ABOUT THIS EXERCISE —
Output the full listing below exactly as it reads, and skip anything that is a picture.

___ DATA FOR REVIEW

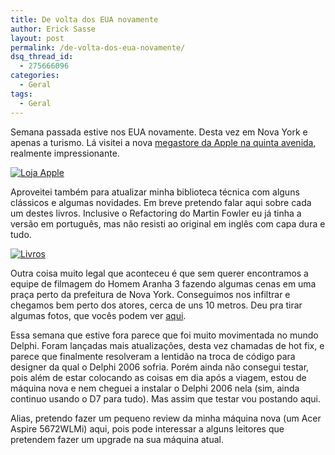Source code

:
 ```yaml
---
title: De volta dos EUA novamente
author: Erick Sasse
layout: post
permalink: /de-volta-dos-eua-novamente/
dsq_thread_id:
  - 275666096
categories:
  - Geral
tags:
  - Geral
---
```

Semana passada estive nos EUA novamente. Desta vez em Nova York e apenas a turismo. Lá visitei a nova [megastore da Apple na quinta avenida][1], realmente impressionante.

[![Loja Apple][2]][3]

Aproveitei também para atualizar minha biblioteca técnica com alguns clássicos e algumas novidades. Em breve pretendo falar aqui sobre cada um destes livros. Inclusive o Refactoring do Martin Fowler eu já tinha a versão em português, mas não resisti ao original em inglês com capa dura e tudo.

[![Livros][4]][5]

Outra coisa muito legal que aconteceu é que sem querer encontramos a equipe de filmagem do Homem Aranha 3 fazendo algumas cenas em uma praça perto da prefeitura de Nova York. Conseguimos nos infiltrar e chegamos bem perto dos atores, cerca de uns 10 metros. Deu pra tirar algumas fotos, que vocês podem ver [aqui][6].

Essa semana que estive fora parece que foi muito movimentada no mundo Delphi. Foram lançadas mais atualizações, desta vez chamadas de hot fix, e parece que finalmente resolveram a lentidão na troca de código para designer da qual o Delphi 2006 sofria. Porém ainda não consegui testar, pois além de estar colocando as coisas em dia após a viagem, estou de máquina nova e nem cheguei a instalar o Delphi 2006 nela (sim, ainda continuo usando o D7 para tudo). Mas assim que testar vou postando aqui.

Alias, pretendo fazer um pequeno review da minha máquina nova (um Acer Aspire 5672WLMi) aqui, pois pode interessar a alguns leitores que pretendem fazer um upgrade na sua máquina atual.

 [1]: http://www.apple.com/retail/fifthavenue/gallery/
 [2]: http://static.flickr.com/69/166068868_35fa65c07c_m.jpg "Loja Apple"
 [3]: http://static.flickr.com/69/166068868_35fa65c07c_b.jpg
 [4]: http://static.flickr.com/61/166561196_1f48b57d63_m.jpg "Livros"
 [5]: http://static.flickr.com/61/166561196_1f48b57d63_b.jpg
 [6]: http://www.flickr.com/photos/esasse/sets/72157594165068755/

______

THE COMPLETED TASK —
Source code

:
 ```yaml
---
title: De volta dos EUA novamente
author: Erick Sasse
layout: post
permalink: /de-volta-dos-eua-novamente/
dsq_thread_id:
  - 275666096
categories:
  - Geral
tags:
  - Geral
---
```

Semana passada estive nos EUA novamente. Desta vez em Nova York e apenas a turismo. Lá visitei a nova [megastore da Apple na quinta avenida][1], realmente impressionante.

[![Loja Apple][2]][3]

Aproveitei também para atualizar minha biblioteca técnica com alguns clássicos e algumas novidades. Em breve pretendo falar aqui sobre cada um destes livros. Inclusive o Refactoring do Martin Fowler eu já tinha a versão em português, mas não resisti ao original em inglês com capa dura e tudo.

[![Livros][4]][5]

Outra coisa muito legal que aconteceu é que sem querer encontramos a equipe de filmagem do Homem Aranha 3 fazendo algumas cenas em uma praça perto da prefeitura de Nova York. Conseguimos nos infiltrar e chegamos bem perto dos atores, cerca de uns 10 metros. Deu pra tirar algumas fotos, que vocês podem ver [aqui][6].

Essa semana que estive fora parece que foi muito movimentada no mundo Delphi. Foram lançadas mais atualizações, desta vez chamadas de hot fix, e parece que finalmente resolveram a lentidão na troca de código para designer da qual o Delphi 2006 sofria. Porém ainda não consegui testar, pois além de estar colocando as coisas em dia após a viagem, estou de máquina nova e nem cheguei a instalar o Delphi 2006 nela (sim, ainda continuo usando o D7 para tudo). Mas assim que testar vou postando aqui.

Alias, pretendo fazer um pequeno review da minha máquina nova (um Acer Aspire 5672WLMi) aqui, pois pode interessar a alguns leitores que pretendem fazer um upgrade na sua máquina atual.

 [1]: http://www.apple.com/retail/fifthavenue/gallery/
 [2]: http://static.flickr.com/69/166068868_35fa65c07c_m.jpg "Loja Apple"
 [3]: http://static.flickr.com/69/166068868_35fa65c07c_b.jpg
 [4]: http://static.flickr.com/61/166561196_1f48b57d63_m.jpg "Livros"
 [5]: http://static.flickr.com/61/166561196_1f48b57d63_b.jpg
 [6]: http://www.flickr.com/photos/esasse/sets/72157594165068755/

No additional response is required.